La présence d’un roi dévoué à son pays et à ses sujets pouvait accomplir ce miracle, avait expliqué Questor. Vingt ans de vacance du trône avaient créé le problème.

Pourtant cette idée était difficile à comprendre pour Ben. Comment une chose aussi simple que la présence d’un roi pouvait-elle influencer la vie de la vallée ? Un roi n’est jamais qu’un homme, un symbole. Comment un seul homme pouvait-il changer tant de choses ?

Le premier jour du voyage de retour fut interminable. La nuit était tombée et ses compagnons dormaient à poings fermés, que Ben veillait toujours. Il veilla très tard.

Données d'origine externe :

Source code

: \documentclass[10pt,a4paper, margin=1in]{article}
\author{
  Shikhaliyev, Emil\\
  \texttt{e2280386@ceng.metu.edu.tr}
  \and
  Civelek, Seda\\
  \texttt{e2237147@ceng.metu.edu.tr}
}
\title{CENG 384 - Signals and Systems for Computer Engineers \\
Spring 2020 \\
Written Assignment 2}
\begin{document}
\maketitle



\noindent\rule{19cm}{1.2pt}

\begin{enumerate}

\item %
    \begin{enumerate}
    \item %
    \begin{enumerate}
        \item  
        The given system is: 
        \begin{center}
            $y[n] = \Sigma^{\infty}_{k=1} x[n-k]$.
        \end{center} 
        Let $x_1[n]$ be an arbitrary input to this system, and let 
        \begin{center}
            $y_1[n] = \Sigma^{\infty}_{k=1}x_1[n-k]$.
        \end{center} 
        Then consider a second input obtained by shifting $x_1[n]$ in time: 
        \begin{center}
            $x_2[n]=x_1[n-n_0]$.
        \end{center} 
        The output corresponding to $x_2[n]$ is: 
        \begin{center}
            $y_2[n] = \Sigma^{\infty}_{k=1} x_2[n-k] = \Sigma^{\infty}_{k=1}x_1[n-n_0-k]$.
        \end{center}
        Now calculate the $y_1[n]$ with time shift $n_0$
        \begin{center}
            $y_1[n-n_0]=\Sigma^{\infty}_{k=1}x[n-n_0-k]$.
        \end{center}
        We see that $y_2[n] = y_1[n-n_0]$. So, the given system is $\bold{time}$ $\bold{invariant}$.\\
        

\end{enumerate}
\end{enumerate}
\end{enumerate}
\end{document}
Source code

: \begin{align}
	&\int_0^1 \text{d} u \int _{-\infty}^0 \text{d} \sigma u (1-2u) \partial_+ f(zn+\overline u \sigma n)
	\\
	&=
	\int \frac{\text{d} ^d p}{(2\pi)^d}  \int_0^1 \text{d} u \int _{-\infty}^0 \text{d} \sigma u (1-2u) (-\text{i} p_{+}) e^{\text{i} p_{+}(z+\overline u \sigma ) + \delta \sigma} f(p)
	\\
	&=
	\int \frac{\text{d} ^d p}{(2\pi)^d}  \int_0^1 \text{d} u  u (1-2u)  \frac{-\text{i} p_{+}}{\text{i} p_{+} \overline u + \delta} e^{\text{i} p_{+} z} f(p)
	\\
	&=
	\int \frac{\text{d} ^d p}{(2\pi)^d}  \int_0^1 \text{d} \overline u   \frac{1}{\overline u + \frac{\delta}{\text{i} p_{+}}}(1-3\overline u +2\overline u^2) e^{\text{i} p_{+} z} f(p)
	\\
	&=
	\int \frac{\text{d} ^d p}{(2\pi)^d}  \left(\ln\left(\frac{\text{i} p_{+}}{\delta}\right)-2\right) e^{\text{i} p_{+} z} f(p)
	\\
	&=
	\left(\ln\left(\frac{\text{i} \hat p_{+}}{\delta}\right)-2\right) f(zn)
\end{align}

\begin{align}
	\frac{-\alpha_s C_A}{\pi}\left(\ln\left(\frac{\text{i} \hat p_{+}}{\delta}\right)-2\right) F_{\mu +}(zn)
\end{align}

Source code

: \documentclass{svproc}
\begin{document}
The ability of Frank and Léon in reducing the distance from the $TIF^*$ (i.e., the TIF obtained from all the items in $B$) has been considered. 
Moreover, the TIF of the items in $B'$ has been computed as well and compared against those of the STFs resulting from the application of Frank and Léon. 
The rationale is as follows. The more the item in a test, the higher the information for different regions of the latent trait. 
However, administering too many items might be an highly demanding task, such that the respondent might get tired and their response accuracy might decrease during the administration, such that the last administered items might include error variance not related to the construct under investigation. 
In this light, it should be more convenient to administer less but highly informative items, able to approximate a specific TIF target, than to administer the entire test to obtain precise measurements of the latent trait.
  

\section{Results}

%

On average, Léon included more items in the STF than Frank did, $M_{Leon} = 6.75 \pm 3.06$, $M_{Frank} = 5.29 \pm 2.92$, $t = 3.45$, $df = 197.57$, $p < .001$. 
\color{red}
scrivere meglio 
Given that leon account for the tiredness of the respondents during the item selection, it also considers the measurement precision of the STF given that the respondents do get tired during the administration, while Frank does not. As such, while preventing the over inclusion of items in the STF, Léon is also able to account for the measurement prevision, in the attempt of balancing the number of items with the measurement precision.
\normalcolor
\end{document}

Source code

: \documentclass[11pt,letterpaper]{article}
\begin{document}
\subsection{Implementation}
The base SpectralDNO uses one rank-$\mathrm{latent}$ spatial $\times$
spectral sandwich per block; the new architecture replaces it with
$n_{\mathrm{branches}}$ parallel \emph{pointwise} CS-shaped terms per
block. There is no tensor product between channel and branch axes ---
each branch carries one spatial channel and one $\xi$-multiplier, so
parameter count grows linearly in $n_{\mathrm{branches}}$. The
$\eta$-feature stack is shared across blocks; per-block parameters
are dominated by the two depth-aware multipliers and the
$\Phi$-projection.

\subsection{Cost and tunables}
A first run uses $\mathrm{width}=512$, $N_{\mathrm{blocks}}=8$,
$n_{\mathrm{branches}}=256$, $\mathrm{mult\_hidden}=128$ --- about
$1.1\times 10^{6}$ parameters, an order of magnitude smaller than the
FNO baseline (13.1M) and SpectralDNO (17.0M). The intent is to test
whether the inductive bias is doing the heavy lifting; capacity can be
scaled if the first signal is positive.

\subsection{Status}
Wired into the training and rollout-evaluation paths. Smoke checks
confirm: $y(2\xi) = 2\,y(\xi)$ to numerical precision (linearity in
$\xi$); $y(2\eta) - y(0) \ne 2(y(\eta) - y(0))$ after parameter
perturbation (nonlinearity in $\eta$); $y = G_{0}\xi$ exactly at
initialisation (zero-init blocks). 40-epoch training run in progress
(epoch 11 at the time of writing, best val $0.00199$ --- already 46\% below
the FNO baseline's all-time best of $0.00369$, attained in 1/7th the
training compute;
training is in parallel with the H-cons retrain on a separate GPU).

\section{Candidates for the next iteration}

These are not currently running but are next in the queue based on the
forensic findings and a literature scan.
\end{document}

Le deuxième jour passa plus vite, et vers midi ils atteignirent Bon Aloi. Ciboule les attendait à la porte, déjà revenu de son expédition à Vertemotte. Il parla vite, ponctuant ses phrases de gestes vifs. Ben ne comprenait rien à ce qu’il disait.

— Votre message a été délivré, Sire, traduisit Questor. Les seigneurs de Vertemotte répondent qu’ils se rendront au Cœur comme vous le leur demandez, mais ils réservent leur décision quant à vous prêter serment.

— Ça ne m’étonne pas, grogna Ben.

Il traversa rapidement le couloir menant à la cour intérieure, suivi des autres. Il venait d’entrer dans la grande salle du château lorsqu’une paire de créatures débraillées sortit d’une alcôve pour venir se jeter à ses pieds.

— Noble Seigneur !

— Puissant Seigneur !

Les lutins mutins se traînaient à genoux devant lui et gémissaient de manière si pitoyable que c’en était gênant. Leur fourrure était tachée et hirsute, leurs pattes souillées de boue, et ils avaient l’allure de bêtes tirées d’un égout.

— Sire, nous vous avons cru dévoré par le dragon !

— Nous vous avons cru perdu dans les profondeurs des enfers !

— Vous possédez bien des dons, Sire.

— Oui, vous êtes revenu d’entre les morts !

Ben avait envie de les renvoyer à la semaine prochaine d’un coup de pied bien appliqué.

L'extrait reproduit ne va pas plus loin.